Go through the data below and return each line containing the word "changes".

• DATA FOR THIS EXERCISE
#####

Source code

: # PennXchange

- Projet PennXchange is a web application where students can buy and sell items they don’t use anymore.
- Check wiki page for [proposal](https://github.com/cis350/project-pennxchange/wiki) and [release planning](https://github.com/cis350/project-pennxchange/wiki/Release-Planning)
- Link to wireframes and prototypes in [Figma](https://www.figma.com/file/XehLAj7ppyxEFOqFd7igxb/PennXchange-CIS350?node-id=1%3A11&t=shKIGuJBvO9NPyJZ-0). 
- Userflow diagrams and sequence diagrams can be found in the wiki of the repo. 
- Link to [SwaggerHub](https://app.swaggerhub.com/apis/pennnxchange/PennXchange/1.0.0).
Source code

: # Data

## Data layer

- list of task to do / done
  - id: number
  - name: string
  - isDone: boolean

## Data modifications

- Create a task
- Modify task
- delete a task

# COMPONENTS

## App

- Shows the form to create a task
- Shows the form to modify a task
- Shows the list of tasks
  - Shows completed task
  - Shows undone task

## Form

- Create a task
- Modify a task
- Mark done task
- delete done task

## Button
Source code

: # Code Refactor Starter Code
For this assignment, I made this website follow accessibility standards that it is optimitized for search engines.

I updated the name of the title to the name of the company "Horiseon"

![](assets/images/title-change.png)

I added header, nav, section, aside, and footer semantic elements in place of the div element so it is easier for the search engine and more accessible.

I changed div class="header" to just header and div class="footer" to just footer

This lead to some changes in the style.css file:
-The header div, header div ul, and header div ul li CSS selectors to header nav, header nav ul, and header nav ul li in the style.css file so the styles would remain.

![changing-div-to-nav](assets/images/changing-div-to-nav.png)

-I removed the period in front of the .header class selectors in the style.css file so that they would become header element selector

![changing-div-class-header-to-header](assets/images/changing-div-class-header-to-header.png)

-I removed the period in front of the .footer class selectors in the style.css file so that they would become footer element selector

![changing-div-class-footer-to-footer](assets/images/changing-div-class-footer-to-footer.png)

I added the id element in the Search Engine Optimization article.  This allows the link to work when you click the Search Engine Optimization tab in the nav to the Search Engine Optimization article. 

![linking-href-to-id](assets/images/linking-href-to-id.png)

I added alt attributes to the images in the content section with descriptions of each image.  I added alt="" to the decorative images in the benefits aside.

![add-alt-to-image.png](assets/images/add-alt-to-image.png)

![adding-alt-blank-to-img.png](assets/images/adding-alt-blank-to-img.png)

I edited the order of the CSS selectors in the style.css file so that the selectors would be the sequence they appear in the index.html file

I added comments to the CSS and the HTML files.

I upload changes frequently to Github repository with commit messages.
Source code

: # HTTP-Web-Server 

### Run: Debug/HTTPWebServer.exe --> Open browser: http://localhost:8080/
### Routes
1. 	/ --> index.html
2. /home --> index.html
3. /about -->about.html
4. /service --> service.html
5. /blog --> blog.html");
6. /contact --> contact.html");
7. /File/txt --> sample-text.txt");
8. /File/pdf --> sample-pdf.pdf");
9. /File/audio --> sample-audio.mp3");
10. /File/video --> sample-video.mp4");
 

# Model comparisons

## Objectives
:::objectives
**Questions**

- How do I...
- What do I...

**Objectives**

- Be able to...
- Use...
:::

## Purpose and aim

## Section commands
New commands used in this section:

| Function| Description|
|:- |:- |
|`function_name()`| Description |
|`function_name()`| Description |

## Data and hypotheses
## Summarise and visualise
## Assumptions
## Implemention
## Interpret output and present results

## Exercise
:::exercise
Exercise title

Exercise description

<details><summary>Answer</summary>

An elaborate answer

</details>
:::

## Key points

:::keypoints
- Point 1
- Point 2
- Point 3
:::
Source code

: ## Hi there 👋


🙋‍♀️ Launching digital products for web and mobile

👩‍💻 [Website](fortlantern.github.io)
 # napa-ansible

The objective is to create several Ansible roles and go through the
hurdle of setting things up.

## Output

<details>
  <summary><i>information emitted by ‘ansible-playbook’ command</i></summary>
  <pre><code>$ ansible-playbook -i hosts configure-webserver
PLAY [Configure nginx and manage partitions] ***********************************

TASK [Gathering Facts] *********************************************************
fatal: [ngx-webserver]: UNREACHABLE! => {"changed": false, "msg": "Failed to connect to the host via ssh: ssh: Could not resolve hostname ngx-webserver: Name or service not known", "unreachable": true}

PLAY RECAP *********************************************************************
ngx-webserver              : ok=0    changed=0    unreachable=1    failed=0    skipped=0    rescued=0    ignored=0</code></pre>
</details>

#####

• TASK OUTPUT
This lead to some changes in the style.css file:
I upload changes frequently to Github repository with commit messages.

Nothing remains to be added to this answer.